A mismatch in cause of death - ICD - 10 data

Permanently deleted user
I found a mismatch in cause of death - ICD - 10 data. When I select I21 (Acute myocardial infarction) to exclude, the filter exclude more participants than what is already there. How is that possible? I would expected 500,459 participants to remain after excluding.  [Image: Ekran Resmi 2023-10-02 16.50.24] [Image: Ekran Resmi 2023-10-02 16.47.05]

Comments

8 comments

  • Comment author
    Rachael W The helpers that keep the community running smoothly. UKB Community team Data Analyst

    The filter "with death cause record cause of death icd-10 Excludes I21"

    will show you All the participants who have a death record, Except the participants who have I21 in their death record.

     

    Approximately 39514 participants have a death record in your dataset.

     

    By the way, I notice that your RAP dataset was last updated 2022-12-20. If you want more up-to-date data you can refresh the data, see https://dnanexus.gitbook.io/uk-biobank-rap/getting-started/updating-dispensed-data . (This can take a few hours, possibly a day or two at busy times, so don't do it when you need to be working on the data.)

    0
  • Comment author
    Permanently deleted user

    Hi Rachael W ? ,

     

    Thank you for your response.

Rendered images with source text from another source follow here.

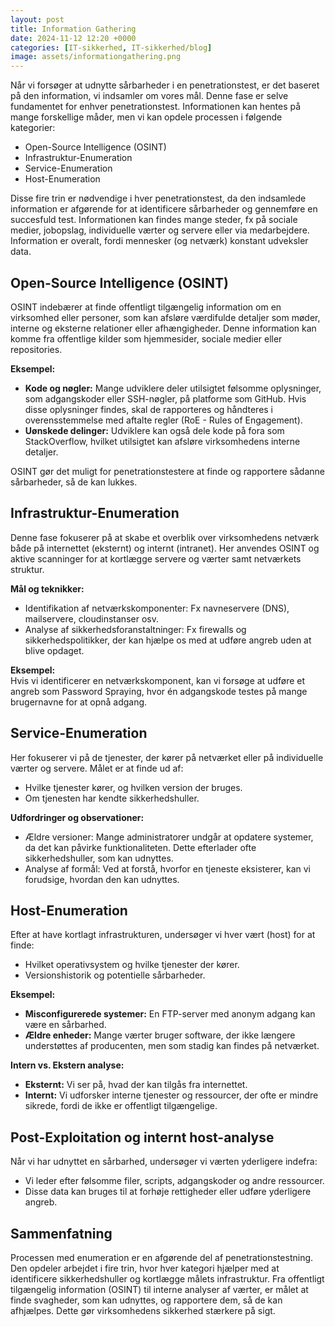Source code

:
 ```yaml
---
layout: post
title: Information Gathering
date: 2024-11-12 12:20 +0000
categories: [IT-sikkerhed, IT-sikkerhed/blog]
image: assets/informationgathering.png
---
```


Når vi forsøger at udnytte sårbarheder i en penetrationstest, er det baseret på den information, vi indsamler om vores mål. Denne fase er selve fundamentet for enhver penetrationstest. Informationen kan hentes på mange forskellige måder, men vi kan opdele processen i følgende kategorier:
- Open-Source Intelligence (OSINT)
- Infrastruktur-Enumeration
- Service-Enumeration
- Host-Enumeration

Disse fire trin er nødvendige i hver penetrationstest, da den indsamlede information er afgørende for at identificere sårbarheder og gennemføre en succesfuld test. Informationen kan findes mange steder, fx på sociale medier, jobopslag, individuelle værter og servere eller via medarbejdere. Information er overalt, fordi mennesker (og netværk) konstant udveksler data.

## Open-Source Intelligence (OSINT)
OSINT indebærer at finde offentligt tilgængelig information om en virksomhed eller personer, som kan afsløre værdifulde detaljer som møder, interne og eksterne relationer eller afhængigheder. Denne information kan komme fra offentlige kilder som hjemmesider, sociale medier eller repositories.

**Eksempel:**
- **Kode og nøgler:** Mange udviklere deler utilsigtet følsomme oplysninger, som adgangskoder eller SSH-nøgler, på platforme som GitHub. Hvis disse oplysninger findes, skal de rapporteres og håndteres i overensstemmelse med aftalte regler (RoE - Rules of Engagement).
- **Uønskede delinger:** Udviklere kan også dele kode på fora som StackOverflow, hvilket utilsigtet kan afsløre virksomhedens interne detaljer.  

OSINT gør det muligt for penetrationstestere at finde og rapportere sådanne sårbarheder, så de kan lukkes.

## Infrastruktur-Enumeration
Denne fase fokuserer på at skabe et overblik over virksomhedens netværk både på internettet (eksternt) og internt (intranet). Her anvendes OSINT og aktive scanninger for at kortlægge servere og værter samt netværkets struktur.

**Mål og teknikker:**  
- Identifikation af netværkskomponenter: Fx navneservere (DNS), mailservere, cloudinstanser osv.
- Analyse af sikkerhedsforanstaltninger: Fx firewalls og sikkerhedspolitikker, der kan hjælpe os med at udføre angreb uden at blive opdaget.  

**Eksempel:**  
Hvis vi identificerer en netværkskomponent, kan vi forsøge at udføre et angreb som Password Spraying, hvor én adgangskode testes på mange brugernavne for at opnå adgang.

## Service-Enumeration  
Her fokuserer vi på de tjenester, der kører på netværket eller på individuelle værter og servere. Målet er at finde ud af:

- Hvilke tjenester kører, og hvilken version der bruges.
- Om tjenesten har kendte sikkerhedshuller.  

**Udfordringer og observationer:**  
- Ældre versioner: Mange administratorer undgår at opdatere systemer, da det kan påvirke funktionaliteten. Dette efterlader ofte sikkerhedshuller, som kan udnyttes.
- Analyse af formål: Ved at forstå, hvorfor en tjeneste eksisterer, kan vi forudsige, hvordan den kan udnyttes.

## Host-Enumeration
Efter at have kortlagt infrastrukturen, undersøger vi hver vært (host) for at finde:

- Hvilket operativsystem og hvilke tjenester der kører.
- Versionshistorik og potentielle sårbarheder.

**Eksempel:**
- **Misconfigurerede systemer:** En FTP-server med anonym adgang kan være en sårbarhed.
- **Ældre enheder:** Mange værter bruger software, der ikke længere understøttes af producenten, men som stadig kan findes på netværket.  

**Intern vs. Ekstern analyse:**
- **Eksternt:** Vi ser på, hvad der kan tilgås fra internettet.
- **Internt:** Vi udforsker interne tjenester og ressourcer, der ofte er mindre sikrede, fordi de ikke er offentligt tilgængelige.

## Post-Exploitation og internt host-analyse
Når vi har udnyttet en sårbarhed, undersøger vi værten yderligere indefra:

- Vi leder efter følsomme filer, scripts, adgangskoder og andre ressourcer.
- Disse data kan bruges til at forhøje rettigheder eller udføre yderligere angreb.  

## Sammenfatning
Processen med enumeration er en afgørende del af penetrationstestning. Den opdeler arbejdet i fire trin, hvor hver kategori hjælper med at identificere sikkerhedshuller og kortlægge målets infrastruktur. Fra offentligt tilgængelig information (OSINT) til interne analyser af værter, er målet at finde svagheder, som kan udnyttes, og rapportere dem, så de kan afhjælpes. Dette gør virksomhedens sikkerhed stærkere på sigt.

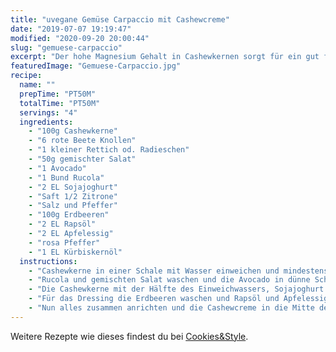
 ```yaml
---
title: "uvegane Gemüse Carpaccio mit Cashewcreme"
date: "2019-07-07 19:19:47"
modified: "2020-09-20 20:00:44"
slug: "gemuese-carpaccio"
excerpt: "Der hohe Magnesium Gehalt in Cashewkernen sorgt für ein gut funktionierendes Nervensystem und wirkt sich positiv auf deine Muskulatur aus. Eine rohe Gemüseplatte passt perfekt dazu und schmeckt nicht nur im Hochsommer wundervoll. "
featuredImage: "Gemuese-Carpaccio.jpg"
recipe:
  name: ""
  prepTime: "PT50M"
  totalTime: "PT50M"
  servings: "4"
  ingredients:
    - "100g Cashewkerne"
    - "6 rote Beete Knollen"
    - "1 kleiner Rettich od. Radieschen"
    - "50g gemischter Salat"
    - "1 Avocado"
    - "1 Bund Rucola"
    - "2 EL Sojajoghurt"
    - "Saft 1/2 Zitrone"
    - "Salz und Pfeffer"
    - "100g Erdbeeren"
    - "2 EL Rapsöl"
    - "2 EL Apfelessig"
    - "rosa Pfeffer"
    - "1 EL Kürbiskernöl"
  instructions:
    - "Cashewkerne in einer Schale mit Wasser einweichen und mindestens 30 Minuten stehen lassen. Inzwischen die rote Beete gründlich waschen und schälen. Mit einem Gemüsehobel oder scharfem Messer in sehr dünne Scheiben schneiden. Genauso die Radieschen bzw. den Rettich."
    - "Rucola und gemischten Salat waschen und die Avocado in dünne Scheiben schneiden."
    - "Die Cashewkerne mit der Hälfte des Einweichwassers, Sojajoghurt und Zitronensaft cremig pürieren und mit Salz und Pfeffer abschmecken."
    - "Für das Dressing die Erdbeeren waschen und Rapsöl und Apfelessig pürieren. Dann mit Salz und rosa Pfeffer abschmecken. Bei Bedarf kannst du noch etwa Wasser beimischen, falls das Dressing zu dickflüssig geworden ist."
    - "Nun alles zusammen anrichten und die Cashewcreme in die Mitte des Tellers setzen. Mit dem Dressing und etwas Kürbiskernöl beträufeln und genießen."
---
```


Weitere Rezepte wie dieses findest du bei [Cookies&Style](https://cookiesandstyle.at).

Actually, when I use filtering, I did not put a check mark on "exclude results with missing data". Therefore I thought, It would not exclude participants who have not a death record. Why does the filter exclude participant who have not a death record even though I do not check off?

     

    Ekran Resmi 2023-10-04 12.49.02

    0
  • Comment author
    Rachael W The helpers that keep the community running smoothly. UKB Community team Data Analyst

    Hi {@005t000000BBrFkAAL}? 

     

    I don't know why it does it. I guess whoever wrote the tool though that people would want to search in that way. You could guess that it might do it from the fact that is says "... with death cause record ... " , so it ignores people without a death cause record.

     

    One way to get the cohort "all participants except the participants who have I21 in their death record":

    Save the full cohort, with a name such as all_participants

    Select and save the cohort of participants that do have I21 in the death cause record, with a name such as with_I21_in_death_cause

    Combine those two cohorts using Subtraction, save the resulting cohort with a name such as all_ppts_except_with+I21_in_death_cause.

     

    You might need to decide whether you only want I21, or whether you want I21.1, I21.9 etc as well.

     

    Note that I have more participants with death records than you do, because my dataset has been refreshed more recently.

     

    Images to illustrate the above:

     

    image 

    image 

    image 

    image 

    A different way to find the cohort you need would be to use the alternative form of the death data, ie these fields:

    image 

    Filters using these fields will behave in the way you were originally expecting. However, if you want to include all the I21 values in the Contributory causes as well as the I21 in the Primary causes, you will need to select and filter using all 32 fields.

     

    At some point you will probably need to use JupyterLab instead of the Cohort Browser. If it is very difficult to select the cohort you need, you could consider doing cohort selection in JupyterLab.

    0
  • Comment author
    Permanently deleted user

    Thank you so much for detailed answer. Is there any hands-on training videos like How to include / exclude participants from cohort in Jupyterlab? If yes, could you share?

    0
  • Comment author
    Rachael W The helpers that keep the community running smoothly. UKB Community team Data Analyst

    The main advantage of using a SparkJupyterLab (SJL) instead of the CohortBrowser to do Cohort Selection and save a Cohort is that it is quicker to select fields (columns) that are required.

     

    The main disadvantage of the SJL is that it is more expensive. For example, I used 3 hours of SJL yesterday and the cost was about £2.25 (which isn't too bad if you only need to do it once, but you might not want to do it very often).

     

    For both methods, you need to understand the field structure (instances and arrays) and you need to work out how to filter. Filtering in the SJL can be done either using SQL commands or using Python commands. (There are some examples in the videos and notebook below. ) Writing a lot of filter commands might turn out to be almost as tedious as selecting a lot of fields in the cohort-browser, but at least you can copy and paste.

     

    Note that there is a difference between a single-node JupyterLab and a Spark JupyterLab. In order to do cohort selection you will need a Spark JL. Once you have selected a cohort (rows) with the fields (columns) you need, a single-node JL should be fine. Single-node JLs are less expensive.

     

    There are 2 videos to watch before you use either kind of JL:

     

    Videos 3 and 4 on this page https://dnanexus.gitbook.io/uk-biobank-rap/getting-started/research-analysis-platform-training-webinars , ie Introduction to Jupyter , Exploring and Analyzing with Jupyter.

     

    The videos refer to a sample Notebook, to be found at https://github.com/dnanexus/OpenBio/blob/master/UKB_notebooks/ukb-rap-pheno-basic.ipynb

    (There is quite a lot to take in and I needed to watch them more than once. Check that you have understood what the videos say about the difference between Project storage and JL storage).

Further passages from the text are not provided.